▶ _TASK ITEM_
Using the records below, transcribe word for word the stretch from the line that contains "## Linguagem TS" through the line that contains "### TS Classes<!-- l:ts -->", both end lines included, and nothing else.

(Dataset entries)
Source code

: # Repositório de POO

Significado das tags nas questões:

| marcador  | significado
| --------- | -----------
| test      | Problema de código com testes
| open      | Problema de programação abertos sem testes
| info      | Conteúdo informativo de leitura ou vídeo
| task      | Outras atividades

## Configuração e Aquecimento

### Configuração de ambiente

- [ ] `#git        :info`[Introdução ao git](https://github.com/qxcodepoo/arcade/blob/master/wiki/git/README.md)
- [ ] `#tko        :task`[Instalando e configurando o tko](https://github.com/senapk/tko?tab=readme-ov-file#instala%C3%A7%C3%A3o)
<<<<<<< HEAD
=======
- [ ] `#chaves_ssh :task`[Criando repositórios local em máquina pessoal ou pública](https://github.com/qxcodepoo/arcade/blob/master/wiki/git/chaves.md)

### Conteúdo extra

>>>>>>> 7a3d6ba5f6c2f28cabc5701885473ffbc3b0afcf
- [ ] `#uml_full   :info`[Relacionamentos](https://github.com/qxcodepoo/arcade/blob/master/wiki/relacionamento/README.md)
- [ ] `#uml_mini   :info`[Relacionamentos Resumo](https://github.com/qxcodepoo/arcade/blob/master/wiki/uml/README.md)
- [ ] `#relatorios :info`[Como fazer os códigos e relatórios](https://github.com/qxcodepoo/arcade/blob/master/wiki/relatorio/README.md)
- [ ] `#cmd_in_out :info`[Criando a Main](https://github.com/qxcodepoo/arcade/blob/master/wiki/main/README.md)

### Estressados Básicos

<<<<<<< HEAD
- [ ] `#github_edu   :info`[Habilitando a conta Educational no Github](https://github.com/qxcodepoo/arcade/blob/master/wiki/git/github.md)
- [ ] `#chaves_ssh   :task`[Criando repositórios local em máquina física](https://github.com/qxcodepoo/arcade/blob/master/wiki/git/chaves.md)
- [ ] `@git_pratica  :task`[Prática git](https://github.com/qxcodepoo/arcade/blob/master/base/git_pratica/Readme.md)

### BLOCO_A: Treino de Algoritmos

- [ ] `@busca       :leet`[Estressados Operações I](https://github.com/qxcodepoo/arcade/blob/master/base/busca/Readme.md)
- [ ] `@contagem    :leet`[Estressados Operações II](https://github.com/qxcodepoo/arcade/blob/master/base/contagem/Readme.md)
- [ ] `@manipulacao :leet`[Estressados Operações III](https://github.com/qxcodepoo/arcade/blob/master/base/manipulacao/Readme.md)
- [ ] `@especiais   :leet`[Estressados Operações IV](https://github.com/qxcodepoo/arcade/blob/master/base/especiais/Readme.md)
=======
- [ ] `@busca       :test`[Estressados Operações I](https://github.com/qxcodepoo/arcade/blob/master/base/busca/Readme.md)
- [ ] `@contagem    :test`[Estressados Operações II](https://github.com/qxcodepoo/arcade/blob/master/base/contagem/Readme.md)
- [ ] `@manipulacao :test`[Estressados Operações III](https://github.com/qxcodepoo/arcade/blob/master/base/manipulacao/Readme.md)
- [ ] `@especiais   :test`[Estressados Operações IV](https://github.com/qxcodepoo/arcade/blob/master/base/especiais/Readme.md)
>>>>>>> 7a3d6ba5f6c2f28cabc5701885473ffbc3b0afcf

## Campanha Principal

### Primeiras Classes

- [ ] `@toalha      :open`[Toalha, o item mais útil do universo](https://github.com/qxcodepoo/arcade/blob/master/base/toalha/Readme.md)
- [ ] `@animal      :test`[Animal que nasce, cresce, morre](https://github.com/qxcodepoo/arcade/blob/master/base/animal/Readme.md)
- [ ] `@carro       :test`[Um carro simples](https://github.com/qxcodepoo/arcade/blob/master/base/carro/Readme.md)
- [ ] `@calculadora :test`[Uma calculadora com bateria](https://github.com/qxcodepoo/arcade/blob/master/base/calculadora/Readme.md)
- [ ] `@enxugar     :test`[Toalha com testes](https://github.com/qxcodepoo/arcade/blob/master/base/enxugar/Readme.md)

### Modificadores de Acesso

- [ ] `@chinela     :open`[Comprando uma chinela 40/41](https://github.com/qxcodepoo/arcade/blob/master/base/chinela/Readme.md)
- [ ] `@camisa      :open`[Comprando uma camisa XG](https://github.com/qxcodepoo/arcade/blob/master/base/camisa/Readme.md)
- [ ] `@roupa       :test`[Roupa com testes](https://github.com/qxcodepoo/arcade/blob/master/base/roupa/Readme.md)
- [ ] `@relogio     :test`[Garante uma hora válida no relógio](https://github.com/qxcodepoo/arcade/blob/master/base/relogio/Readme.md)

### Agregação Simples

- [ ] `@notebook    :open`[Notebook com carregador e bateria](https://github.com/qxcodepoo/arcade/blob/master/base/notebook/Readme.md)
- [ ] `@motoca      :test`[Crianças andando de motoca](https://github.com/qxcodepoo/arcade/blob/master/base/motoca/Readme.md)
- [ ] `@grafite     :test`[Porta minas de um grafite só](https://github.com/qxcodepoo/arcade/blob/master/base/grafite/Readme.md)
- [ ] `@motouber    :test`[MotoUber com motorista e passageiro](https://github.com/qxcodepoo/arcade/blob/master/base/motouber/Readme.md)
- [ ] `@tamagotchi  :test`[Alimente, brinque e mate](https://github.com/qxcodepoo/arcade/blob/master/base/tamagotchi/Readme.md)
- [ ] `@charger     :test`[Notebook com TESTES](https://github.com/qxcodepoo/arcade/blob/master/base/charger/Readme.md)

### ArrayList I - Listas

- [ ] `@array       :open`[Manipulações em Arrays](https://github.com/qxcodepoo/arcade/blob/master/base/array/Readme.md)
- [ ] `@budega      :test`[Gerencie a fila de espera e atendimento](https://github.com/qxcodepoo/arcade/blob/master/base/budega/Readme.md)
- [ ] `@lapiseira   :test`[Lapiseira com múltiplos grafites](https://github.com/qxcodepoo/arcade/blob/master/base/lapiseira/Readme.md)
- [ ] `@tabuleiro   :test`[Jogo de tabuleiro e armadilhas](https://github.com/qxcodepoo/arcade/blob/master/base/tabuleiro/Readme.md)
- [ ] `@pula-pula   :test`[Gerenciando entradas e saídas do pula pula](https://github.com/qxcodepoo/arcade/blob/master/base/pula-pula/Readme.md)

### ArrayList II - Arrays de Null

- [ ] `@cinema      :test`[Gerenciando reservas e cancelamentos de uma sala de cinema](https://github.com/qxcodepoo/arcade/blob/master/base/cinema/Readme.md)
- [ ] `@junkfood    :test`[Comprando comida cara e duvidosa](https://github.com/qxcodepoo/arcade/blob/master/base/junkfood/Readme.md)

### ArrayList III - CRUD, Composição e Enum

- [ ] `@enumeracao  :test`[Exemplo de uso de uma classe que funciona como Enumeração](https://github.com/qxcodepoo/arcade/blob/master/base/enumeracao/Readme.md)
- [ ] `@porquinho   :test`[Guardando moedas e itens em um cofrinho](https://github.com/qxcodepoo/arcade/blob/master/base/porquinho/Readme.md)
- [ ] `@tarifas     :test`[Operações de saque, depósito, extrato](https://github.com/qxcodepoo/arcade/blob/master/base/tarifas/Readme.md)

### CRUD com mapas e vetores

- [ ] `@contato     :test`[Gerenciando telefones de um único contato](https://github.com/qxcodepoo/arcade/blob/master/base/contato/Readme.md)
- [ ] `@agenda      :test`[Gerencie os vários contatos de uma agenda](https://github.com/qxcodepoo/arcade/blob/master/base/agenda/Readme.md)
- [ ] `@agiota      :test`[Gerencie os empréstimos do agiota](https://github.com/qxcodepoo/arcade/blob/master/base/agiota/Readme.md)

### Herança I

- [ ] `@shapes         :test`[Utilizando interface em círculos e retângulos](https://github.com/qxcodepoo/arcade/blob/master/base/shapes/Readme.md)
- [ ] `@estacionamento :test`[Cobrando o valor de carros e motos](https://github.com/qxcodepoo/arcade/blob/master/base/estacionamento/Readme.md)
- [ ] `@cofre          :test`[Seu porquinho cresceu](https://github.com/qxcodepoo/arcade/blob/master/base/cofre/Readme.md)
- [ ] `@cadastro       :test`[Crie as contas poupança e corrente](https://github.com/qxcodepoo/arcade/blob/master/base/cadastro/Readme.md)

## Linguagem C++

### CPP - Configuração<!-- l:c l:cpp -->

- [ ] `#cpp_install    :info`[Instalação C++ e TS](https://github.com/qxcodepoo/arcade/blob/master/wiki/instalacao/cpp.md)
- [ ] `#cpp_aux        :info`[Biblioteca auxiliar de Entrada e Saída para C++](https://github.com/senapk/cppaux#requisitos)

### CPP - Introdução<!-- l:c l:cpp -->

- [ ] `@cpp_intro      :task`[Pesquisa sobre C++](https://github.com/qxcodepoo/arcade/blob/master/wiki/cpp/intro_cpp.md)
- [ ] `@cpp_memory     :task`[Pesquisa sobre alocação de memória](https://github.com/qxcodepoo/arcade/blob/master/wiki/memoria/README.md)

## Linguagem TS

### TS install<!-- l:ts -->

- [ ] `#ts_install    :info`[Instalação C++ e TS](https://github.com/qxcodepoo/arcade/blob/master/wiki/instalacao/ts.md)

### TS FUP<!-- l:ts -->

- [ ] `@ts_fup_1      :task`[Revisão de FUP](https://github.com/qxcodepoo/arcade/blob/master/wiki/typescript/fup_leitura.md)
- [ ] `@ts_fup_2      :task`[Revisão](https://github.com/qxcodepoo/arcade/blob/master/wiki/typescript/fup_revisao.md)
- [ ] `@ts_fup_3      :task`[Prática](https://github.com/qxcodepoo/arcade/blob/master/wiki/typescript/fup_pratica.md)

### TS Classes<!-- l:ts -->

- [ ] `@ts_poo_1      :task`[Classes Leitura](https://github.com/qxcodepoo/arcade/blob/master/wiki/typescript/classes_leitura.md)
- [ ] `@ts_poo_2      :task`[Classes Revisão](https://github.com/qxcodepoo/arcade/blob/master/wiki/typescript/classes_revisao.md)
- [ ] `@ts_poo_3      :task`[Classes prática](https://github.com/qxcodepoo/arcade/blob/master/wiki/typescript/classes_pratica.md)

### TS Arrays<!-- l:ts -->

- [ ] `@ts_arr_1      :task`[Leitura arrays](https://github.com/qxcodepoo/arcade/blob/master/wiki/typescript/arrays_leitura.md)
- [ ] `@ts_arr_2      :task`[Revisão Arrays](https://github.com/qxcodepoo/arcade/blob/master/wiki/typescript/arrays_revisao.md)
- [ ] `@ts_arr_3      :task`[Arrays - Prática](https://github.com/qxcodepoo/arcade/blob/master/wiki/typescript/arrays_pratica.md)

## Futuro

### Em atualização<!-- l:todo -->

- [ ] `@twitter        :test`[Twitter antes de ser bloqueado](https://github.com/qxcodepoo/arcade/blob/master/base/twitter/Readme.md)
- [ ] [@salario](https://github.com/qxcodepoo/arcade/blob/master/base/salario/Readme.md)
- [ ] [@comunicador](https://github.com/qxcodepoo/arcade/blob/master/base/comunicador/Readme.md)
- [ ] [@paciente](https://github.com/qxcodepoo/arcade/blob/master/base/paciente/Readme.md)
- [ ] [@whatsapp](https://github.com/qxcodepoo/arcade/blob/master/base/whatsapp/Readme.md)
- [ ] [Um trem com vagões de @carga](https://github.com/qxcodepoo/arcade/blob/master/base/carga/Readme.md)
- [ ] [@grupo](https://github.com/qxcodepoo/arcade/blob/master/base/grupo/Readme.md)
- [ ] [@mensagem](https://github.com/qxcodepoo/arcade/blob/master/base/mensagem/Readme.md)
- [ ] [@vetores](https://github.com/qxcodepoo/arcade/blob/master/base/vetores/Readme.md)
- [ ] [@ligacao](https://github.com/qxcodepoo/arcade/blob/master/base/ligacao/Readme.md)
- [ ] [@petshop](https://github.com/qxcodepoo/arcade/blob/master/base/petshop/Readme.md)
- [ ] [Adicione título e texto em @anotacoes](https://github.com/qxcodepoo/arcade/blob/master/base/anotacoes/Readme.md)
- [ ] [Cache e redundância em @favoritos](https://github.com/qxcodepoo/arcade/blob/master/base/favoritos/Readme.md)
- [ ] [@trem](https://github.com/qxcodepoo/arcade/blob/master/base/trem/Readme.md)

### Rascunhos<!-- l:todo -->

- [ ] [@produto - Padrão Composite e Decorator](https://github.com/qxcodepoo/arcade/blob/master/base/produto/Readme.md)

▶ _ANSWER BELOW_
## Linguagem TS

### TS install<!-- l:ts -->

- [ ] `#ts_install    :info`[Instalação C++ e TS](https://github.com/qxcodepoo/arcade/blob/master/wiki/instalacao/ts.md)

### TS FUP<!-- l:ts -->

- [ ] `@ts_fup_1      :task`[Revisão de FUP](https://github.com/qxcodepoo/arcade/blob/master/wiki/typescript/fup_leitura.md)
- [ ] `@ts_fup_2      :task`[Revisão](https://github.com/qxcodepoo/arcade/blob/master/wiki/typescript/fup_revisao.md)
- [ ] `@ts_fup_3      :task`[Prática](https://github.com/qxcodepoo/arcade/blob/master/wiki/typescript/fup_pratica.md)

### TS Classes<!-- l:ts -->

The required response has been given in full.